Under the proposed new arrangement, judges of the new provincial Supreme Courts probably will have lived and worked most of their lives in that province. They are more likely to reach decisions that suit the circumstances of that province than the historical mixture of judges who now sit in the SCC and who may never have spent much time in more than one province. They are also more likely to have been trial judges than are the judges of the SCC.
Provinces with lower populations may not want or need a seven judge Supreme Court. Even if they reduce that number the province will be better served than under the present system. Provincial Supreme appellate courts in the six or so common law provinces with relatively larger populations will present a formidable intellectual force of legal learning. Each will benefit from the others' successes and failures. By itself the SCC has no competitors.
5. PROCEDURAL ISSUES
When it comes to practice and procedure, Canadian appellate courts are way behind their American counterparts. Practically speaking, Canadian provincial appellate courts act as courts of last resort. The cost and difficulty of getting leave to appeal to the SCC makes most appellants stop at the provincial level. However, these provincial appellate courts most often consisting of three judge panels tend to act more like Intermediate U.S. State Appellate courts. Few if any provincial appellate courts demand the appellant first receive permission or leave to appeal before they will hear an appeal.

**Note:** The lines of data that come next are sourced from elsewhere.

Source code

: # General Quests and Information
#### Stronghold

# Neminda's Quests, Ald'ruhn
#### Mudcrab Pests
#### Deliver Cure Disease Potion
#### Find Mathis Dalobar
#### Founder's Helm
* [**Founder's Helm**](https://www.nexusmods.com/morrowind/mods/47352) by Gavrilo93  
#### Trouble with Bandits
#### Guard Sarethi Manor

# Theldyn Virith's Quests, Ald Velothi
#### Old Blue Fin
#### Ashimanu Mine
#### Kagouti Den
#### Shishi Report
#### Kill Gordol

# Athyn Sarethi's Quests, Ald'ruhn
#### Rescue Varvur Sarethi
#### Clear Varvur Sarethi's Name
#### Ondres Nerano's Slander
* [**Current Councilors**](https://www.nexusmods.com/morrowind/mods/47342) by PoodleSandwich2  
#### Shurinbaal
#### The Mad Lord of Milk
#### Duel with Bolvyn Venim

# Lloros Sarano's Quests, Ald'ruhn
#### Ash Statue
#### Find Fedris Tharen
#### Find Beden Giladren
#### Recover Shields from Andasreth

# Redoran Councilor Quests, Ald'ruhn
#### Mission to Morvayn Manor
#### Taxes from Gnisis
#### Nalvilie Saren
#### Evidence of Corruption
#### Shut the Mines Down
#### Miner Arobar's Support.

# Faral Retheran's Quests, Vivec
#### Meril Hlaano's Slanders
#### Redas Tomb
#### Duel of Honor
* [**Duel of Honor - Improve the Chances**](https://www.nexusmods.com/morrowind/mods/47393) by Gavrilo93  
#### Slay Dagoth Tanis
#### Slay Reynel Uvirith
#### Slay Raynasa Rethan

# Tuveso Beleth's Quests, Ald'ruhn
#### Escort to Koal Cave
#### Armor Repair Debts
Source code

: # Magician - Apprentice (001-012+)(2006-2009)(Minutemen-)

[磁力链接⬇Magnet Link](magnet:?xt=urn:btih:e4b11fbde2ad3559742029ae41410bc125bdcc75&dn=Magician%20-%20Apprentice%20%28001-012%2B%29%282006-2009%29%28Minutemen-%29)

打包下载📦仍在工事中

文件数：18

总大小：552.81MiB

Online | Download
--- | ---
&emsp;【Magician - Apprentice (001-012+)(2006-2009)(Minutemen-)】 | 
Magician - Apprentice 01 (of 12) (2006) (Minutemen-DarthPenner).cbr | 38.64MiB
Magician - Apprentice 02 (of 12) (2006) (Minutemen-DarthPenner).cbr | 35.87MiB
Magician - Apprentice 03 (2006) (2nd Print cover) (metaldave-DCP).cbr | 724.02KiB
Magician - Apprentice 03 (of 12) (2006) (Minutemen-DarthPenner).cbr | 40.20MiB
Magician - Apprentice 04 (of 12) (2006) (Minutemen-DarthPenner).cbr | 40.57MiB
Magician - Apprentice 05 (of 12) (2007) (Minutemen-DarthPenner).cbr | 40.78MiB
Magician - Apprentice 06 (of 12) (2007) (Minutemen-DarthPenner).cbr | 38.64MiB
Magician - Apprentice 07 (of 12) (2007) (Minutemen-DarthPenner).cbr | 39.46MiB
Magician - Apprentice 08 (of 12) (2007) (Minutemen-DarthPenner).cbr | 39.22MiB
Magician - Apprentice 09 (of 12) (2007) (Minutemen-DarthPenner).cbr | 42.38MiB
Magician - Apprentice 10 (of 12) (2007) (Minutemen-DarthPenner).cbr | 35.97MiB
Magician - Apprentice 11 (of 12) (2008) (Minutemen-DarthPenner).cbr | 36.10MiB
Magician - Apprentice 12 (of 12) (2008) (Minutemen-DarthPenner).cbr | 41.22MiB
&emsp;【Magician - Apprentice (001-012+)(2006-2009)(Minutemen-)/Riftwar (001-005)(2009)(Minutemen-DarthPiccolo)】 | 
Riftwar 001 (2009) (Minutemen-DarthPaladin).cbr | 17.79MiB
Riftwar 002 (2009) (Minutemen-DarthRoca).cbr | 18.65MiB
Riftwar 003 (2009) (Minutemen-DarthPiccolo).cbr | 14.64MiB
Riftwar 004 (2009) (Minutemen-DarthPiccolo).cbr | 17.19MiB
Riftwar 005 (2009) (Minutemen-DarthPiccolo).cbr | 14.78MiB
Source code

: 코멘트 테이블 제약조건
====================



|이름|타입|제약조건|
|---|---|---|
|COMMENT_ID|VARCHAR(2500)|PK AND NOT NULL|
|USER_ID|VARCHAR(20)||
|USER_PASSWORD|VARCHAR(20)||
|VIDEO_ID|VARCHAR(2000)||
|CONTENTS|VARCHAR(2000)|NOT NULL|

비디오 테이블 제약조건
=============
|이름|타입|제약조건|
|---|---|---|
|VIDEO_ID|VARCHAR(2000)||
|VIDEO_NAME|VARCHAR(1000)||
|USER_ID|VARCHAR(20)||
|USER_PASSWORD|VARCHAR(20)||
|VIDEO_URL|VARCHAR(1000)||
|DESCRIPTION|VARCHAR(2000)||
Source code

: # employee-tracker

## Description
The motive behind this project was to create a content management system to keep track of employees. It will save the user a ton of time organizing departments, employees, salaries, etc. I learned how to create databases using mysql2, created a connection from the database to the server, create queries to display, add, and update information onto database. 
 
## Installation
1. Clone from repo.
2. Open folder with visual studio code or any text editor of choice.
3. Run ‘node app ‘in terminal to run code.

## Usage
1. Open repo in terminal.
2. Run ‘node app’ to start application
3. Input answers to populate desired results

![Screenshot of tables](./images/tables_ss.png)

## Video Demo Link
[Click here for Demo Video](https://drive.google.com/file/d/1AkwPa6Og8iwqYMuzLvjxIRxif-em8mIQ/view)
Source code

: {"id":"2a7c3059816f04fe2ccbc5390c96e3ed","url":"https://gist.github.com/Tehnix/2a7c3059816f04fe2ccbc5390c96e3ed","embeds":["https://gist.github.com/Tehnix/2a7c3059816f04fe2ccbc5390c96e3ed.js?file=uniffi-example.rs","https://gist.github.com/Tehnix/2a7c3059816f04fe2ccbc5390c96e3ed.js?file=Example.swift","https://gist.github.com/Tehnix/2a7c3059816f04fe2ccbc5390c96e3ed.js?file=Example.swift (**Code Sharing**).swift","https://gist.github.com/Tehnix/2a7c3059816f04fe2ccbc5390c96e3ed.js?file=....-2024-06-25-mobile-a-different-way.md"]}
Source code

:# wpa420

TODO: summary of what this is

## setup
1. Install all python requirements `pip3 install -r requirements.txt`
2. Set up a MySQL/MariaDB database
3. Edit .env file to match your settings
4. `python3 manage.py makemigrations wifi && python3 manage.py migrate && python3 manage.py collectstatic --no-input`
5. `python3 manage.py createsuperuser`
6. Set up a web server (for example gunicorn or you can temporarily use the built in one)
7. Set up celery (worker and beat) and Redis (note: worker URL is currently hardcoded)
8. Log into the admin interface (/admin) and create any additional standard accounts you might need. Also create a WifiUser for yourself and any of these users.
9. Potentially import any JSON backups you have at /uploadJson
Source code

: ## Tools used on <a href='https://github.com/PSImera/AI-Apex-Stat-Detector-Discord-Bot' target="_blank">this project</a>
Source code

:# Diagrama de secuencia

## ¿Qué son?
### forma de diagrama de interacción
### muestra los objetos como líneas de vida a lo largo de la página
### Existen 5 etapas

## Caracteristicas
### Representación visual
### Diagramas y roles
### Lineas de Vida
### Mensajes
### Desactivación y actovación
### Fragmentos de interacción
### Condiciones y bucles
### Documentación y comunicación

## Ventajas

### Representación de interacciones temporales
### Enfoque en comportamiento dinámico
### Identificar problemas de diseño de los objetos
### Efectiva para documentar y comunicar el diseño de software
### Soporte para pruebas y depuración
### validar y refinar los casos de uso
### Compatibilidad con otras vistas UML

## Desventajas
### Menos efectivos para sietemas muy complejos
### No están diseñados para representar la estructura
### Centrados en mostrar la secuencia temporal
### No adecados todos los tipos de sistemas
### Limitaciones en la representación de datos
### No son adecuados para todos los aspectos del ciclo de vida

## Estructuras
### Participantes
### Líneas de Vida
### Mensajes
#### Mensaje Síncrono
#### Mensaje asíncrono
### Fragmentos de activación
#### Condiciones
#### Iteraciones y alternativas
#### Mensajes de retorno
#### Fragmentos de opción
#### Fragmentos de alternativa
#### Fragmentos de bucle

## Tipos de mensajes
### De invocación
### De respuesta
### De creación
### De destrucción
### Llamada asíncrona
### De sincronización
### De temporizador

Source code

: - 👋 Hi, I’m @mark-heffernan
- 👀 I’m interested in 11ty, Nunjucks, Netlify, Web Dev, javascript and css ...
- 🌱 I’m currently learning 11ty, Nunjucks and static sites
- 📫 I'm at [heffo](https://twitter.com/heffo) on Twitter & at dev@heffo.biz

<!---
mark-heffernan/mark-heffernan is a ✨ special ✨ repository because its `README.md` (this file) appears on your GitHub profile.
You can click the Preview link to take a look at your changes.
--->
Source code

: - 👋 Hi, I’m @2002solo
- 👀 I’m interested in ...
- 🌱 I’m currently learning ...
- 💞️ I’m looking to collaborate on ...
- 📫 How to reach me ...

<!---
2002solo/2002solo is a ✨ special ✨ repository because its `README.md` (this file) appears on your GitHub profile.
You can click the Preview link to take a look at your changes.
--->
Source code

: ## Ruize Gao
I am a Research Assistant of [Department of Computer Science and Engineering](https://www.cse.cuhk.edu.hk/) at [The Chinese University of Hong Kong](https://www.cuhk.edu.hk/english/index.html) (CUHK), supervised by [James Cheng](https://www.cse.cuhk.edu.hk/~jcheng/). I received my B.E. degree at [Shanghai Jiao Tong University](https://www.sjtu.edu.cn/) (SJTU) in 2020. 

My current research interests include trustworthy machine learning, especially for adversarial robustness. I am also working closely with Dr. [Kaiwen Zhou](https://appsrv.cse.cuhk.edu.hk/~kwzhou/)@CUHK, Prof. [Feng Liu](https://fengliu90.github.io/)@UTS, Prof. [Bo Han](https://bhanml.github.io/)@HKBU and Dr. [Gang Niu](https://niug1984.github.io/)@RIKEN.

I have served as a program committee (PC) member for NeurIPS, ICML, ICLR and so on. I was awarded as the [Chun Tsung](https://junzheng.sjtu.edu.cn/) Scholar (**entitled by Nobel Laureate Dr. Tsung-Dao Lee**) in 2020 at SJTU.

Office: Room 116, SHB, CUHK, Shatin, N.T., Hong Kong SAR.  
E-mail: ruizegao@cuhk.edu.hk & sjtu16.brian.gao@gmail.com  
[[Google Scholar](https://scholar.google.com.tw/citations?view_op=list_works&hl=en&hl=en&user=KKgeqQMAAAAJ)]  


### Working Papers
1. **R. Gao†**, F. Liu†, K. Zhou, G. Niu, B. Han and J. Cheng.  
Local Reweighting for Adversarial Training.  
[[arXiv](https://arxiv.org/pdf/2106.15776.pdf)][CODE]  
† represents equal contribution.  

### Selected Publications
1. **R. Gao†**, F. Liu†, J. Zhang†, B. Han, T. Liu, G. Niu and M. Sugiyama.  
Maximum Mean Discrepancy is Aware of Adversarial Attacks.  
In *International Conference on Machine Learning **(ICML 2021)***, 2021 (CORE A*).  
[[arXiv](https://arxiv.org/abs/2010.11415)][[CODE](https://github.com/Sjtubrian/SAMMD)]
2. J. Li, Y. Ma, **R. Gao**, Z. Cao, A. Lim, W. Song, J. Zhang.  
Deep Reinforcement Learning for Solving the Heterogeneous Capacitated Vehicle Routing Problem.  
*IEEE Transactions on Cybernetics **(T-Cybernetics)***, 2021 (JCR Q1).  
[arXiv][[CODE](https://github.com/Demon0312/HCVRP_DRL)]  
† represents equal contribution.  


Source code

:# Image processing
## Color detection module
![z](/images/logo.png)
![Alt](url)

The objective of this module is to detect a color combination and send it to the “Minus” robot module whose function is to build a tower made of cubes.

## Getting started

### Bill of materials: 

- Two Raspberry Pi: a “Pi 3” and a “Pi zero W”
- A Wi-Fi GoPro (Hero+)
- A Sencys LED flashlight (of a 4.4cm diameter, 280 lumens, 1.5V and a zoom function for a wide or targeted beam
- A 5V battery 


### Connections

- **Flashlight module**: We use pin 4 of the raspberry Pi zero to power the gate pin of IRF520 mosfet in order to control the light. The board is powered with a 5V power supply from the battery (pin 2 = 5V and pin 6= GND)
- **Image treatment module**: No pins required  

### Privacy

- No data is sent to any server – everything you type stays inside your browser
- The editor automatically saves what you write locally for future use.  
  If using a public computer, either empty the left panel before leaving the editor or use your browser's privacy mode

Then there is the practice of some provincial appellate courts of rewriting trial court judgments even though they dismiss the appeal and agree with the trial judges reasons. As well, most provincial appellate courts allow each counsel to argue orally for about two hours or more. Most U.S. counsel get about 20 to 30 minutes and no more.
The precise number of practice differences between each provincial appellate court and each U.S. State Supreme Court are impossible to articulate in a posting of this nature.
Bottom Line:
1. Canadian provinces should develop Intermediate appeal courts that would hear appeals from superior and provincial trial courts without the appellant first getting leave.
2. They should then legislate an appellate court called the Supreme Court of the province to hear appeals with its leave or permission from these Intermediate Appellate courts.
3. These Supreme Courts should consist of seven judges including a Chief Justice.
4. The position of Chief Justice would be of limited duration and rotated amongst the judges every three to five years.
5. In the event of death, illness or conflict, Provincial Supreme Courts would have the right to supplement their quorum temporarily with Intermediate Appellate Court Judges in order to maintain a court composed of seven judges.
6. Any Canadian provincial trial court described as a “Supreme Court” would have to change its name to “Superior Court.”